Por ocasião do último conflito afegão, como também no Iraque, os jornalistas não estiveram à altura de fotografar ou filmar em nenhum momento soldados americanos em ação. Na falta de imagens da verdadeira guerra, leitores e telespectadores tiveram direito durante meses a uma distribuição de verdadeiros cartões postais: graciosas danças de cargueiros militar -humanitários , mulheres liberadas de seu véu e livres para fazer fila diante da fachada azul vivo do World Food Programme (WFP) da ONU, paraquedismo de víveres condicionados em lindos sacos amarelos que normalmente servem para embalar minas anti-pessoas, “bons” milicianos afegães atravessando as dunas sob o sol que se recolhia, o raspar tranqüilizante de barbas muçulmanas, finalmente, em julho de 2002, visita amigável do secretário adjunto da defesa americana Paul Wolfowirz e formação sob a bandeira cheia de estrelas de um exército afegão “nacional”. Ninguém duvida que os estados maiores ainda comprarão, a partir da próxima ocasião, prospectos publicitários tão gentilmente confeccionados.
(Trad.: Celeste Marcondes)
1 – Resultado de uma intervenção no encontro organizado em Perpignan, em setembro de 2002, durante o Festival “Visa para a imagem”, esse artigo se restringe a seu tema inicial : a degradação do fotojornalismo. Entretanto, a análise concerne também às reportagens dos noticiários tal como são feitas pelas televisões.
2 – Robert Capa seguia seriamente esse princípio e por ele morreu: no dia 25 de maio de 1954, na estrada de Thai- Binh ( no Vietnã do Norte ) pisou numa mina ao saltar uma trincheira.
3 – Fotos feitas respectivamente em 1968 e 1972 por Eddie Adams e Nick Ut , os dois fotógrafos da Associated Press e ganhadores do prêmio Pulitzer.

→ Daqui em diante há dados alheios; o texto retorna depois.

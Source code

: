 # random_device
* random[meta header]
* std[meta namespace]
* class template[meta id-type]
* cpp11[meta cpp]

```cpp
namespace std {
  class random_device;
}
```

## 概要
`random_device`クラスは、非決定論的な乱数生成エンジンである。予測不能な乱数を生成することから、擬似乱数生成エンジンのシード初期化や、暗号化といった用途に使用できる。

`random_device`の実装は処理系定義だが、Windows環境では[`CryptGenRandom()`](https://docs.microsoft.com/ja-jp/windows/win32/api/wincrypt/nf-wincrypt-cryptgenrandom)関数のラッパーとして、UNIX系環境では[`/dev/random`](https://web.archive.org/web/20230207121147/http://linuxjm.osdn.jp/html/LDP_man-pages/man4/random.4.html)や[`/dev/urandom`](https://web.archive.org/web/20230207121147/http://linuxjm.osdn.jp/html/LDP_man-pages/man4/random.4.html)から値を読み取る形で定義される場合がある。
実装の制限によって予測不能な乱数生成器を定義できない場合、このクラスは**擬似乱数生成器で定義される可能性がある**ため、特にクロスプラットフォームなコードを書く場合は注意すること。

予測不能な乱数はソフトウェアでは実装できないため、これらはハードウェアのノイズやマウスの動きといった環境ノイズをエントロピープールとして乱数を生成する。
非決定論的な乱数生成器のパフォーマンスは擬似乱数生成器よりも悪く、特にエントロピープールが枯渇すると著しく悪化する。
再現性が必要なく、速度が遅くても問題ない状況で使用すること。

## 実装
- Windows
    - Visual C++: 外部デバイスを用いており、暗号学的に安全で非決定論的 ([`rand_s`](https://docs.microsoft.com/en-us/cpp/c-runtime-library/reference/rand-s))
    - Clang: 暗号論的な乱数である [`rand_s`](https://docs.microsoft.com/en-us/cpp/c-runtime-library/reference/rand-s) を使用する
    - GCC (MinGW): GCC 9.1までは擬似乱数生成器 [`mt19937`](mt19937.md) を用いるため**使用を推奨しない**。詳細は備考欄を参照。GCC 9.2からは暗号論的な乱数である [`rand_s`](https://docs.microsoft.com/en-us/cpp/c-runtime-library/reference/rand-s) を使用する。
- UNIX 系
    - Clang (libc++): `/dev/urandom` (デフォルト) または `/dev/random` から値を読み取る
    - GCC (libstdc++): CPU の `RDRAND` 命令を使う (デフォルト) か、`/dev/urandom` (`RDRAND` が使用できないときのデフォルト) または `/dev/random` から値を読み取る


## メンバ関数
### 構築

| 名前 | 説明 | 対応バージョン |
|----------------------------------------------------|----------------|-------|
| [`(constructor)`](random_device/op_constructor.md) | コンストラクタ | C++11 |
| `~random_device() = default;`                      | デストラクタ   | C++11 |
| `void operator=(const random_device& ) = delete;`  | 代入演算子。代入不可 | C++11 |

4 – Sem entrar no debate sobre o quê significa exatamente « esquerda », ver por exemplo a pesquisa publicada na revista Marianne, de 23 de abril de 2001, segundo a qual apenas “6% dos jornalistas pensam em votar na direita”. Tratando-se especialmente dos reporteres fotógraficos, fundadores da agência Gamma ou da Viva, citando apenas essas duas agências, eles eram bastante comprometidos com as vanguardas progressistas dos anos 60 e 70. 5
5 – Sobre as devastações modernas da ideologia do sacrifício pelas vítimas e da ética dos direitos humanos, ler Alain Badiou, “L ? éthique, essai sur la consciência du Mal” , Hatier, Paris, outubro 1993.
6 – Entre eles James Nachtwey que expõe vinte anos de suas fotografias de guerra na Biblioteca Nacional da França até março de 2003. A obra de Nachtwey cujo a motivação explícita é a « compaixão », parece combinar a tradição do documentário e a estética da « vítima ».
7 – Sobre o efeito « caridade » e a pervesidade da promiscuidade entre fotógrafos e ação humanitária, leia, sobre Ruanda “Brancos filmam Negros”, Le Monde Diplomatique, 1994.
8 – Feita por S. Peterson (Gamma/ Liaison).
9 – Foto de Laurent Rebours ( AP) publicada no jornal Libération de 14 de outubro de 1994.
10 – Esta cena, porque depois de várias outras semelhantes ela provocara sua cólera, foi fotografada em agosto de 1994 entre Goma e Katalé por Jean Michel Turpin ( Gamma) e publicada no Le Monde Diplomatique de novembro de 1994 acompanhada do artigo citado.